=== Begin Enclosure ===

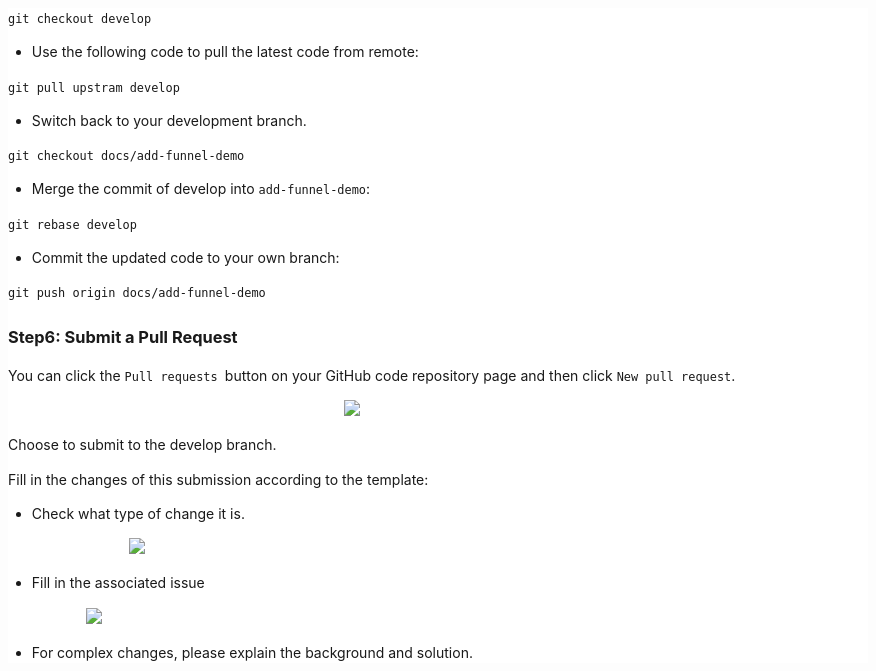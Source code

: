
 ```
git checkout develop
```

- Use the following code to pull the latest code from remote:

```
git pull upstram develop
```

- Switch back to your development branch.

```
git checkout docs/add-funnel-demo
```

- Merge the commit of develop into `add-funnel-demo`:

```
git rebase develop
```

- Commit the updated code to your own branch:

```
git push origin docs/add-funnel-demo
```

### Step6: Submit a Pull Request

You can click the `Pull requests `button on your GitHub code repository page and then click `New pull request`.

 <div style="width: 80%; text-align: center;">
     <img src="https://lf9-dp-fe-cms-tos.byteorg.com/obj/bit-cloud/VTable/guide/contribution_3.png" />
  </div>

Choose to submit to the develop branch.

Fill in the changes of this submission according to the template:

- Check what type of change it is.

<div style="display: flex;">
 <div style="width: 30%; text-align: center; ">
     <img src="https://lf9-dp-fe-cms-tos.byteorg.com/obj/bit-cloud/VTable/guide/contribution_4.png" />
  </div>
    </div>

- Fill in the associated issue

<div style="display: flex;">
 <div style="width: 20%; text-align: center;">
     <img src="https://lf9-dp-fe-cms-tos.byteorg.com/obj/bit-cloud/VTable/guide/contribution_5.png" />
  </div>
  </div>

- For complex changes, please explain the background and solution.
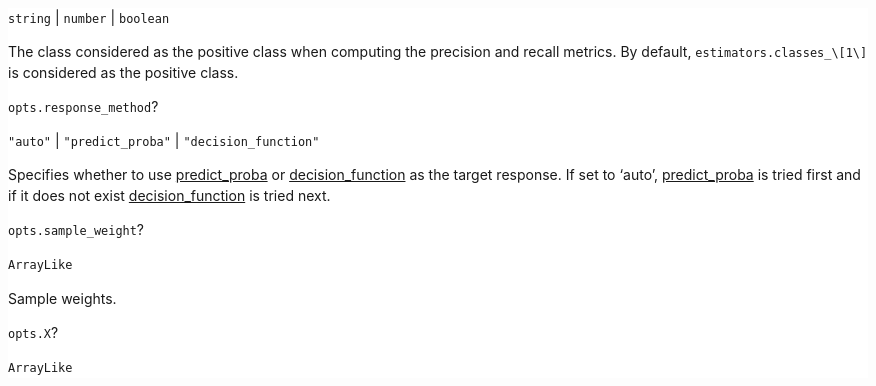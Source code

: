 `string` \| `number` \| `boolean`

</td>
<td>

The class considered as the positive class when computing the precision and recall metrics. By default, `estimators.classes_\[1\]` is considered as the positive class.

</td>
</tr>
<tr>
<td>

`opts.response_method`?

</td>
<td>

`"auto"` \| `"predict_proba"` \| `"decision_function"`

</td>
<td>

Specifies whether to use [predict_proba](https://scikit-learn.org/stable/modules/generated/../../glossary.html#term-predict_proba) or [decision_function](https://scikit-learn.org/stable/modules/generated/../../glossary.html#term-decision_function) as the target response. If set to ‘auto’, [predict_proba](https://scikit-learn.org/stable/modules/generated/../../glossary.html#term-predict_proba) is tried first and if it does not exist [decision_function](https://scikit-learn.org/stable/modules/generated/../../glossary.html#term-decision_function) is tried next.

</td>
</tr>
<tr>
<td>

`opts.sample_weight`?

</td>
<td>

`ArrayLike`

</td>
<td>

Sample weights.

</td>
</tr>
<tr>
<td>

`opts.X`?

</td>
<td>

`ArrayLike`

</td>
<td>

=== End Enclosure ===

§ **ACTION ITEM**
Identify each line in the records above that contains the word "center", and copy it out in full.

§ **FINISHED TASK**
 <div style="width: 80%; text-align: center;">
 <div style="width: 30%; text-align: center; ">
 <div style="width: 20%; text-align: center;">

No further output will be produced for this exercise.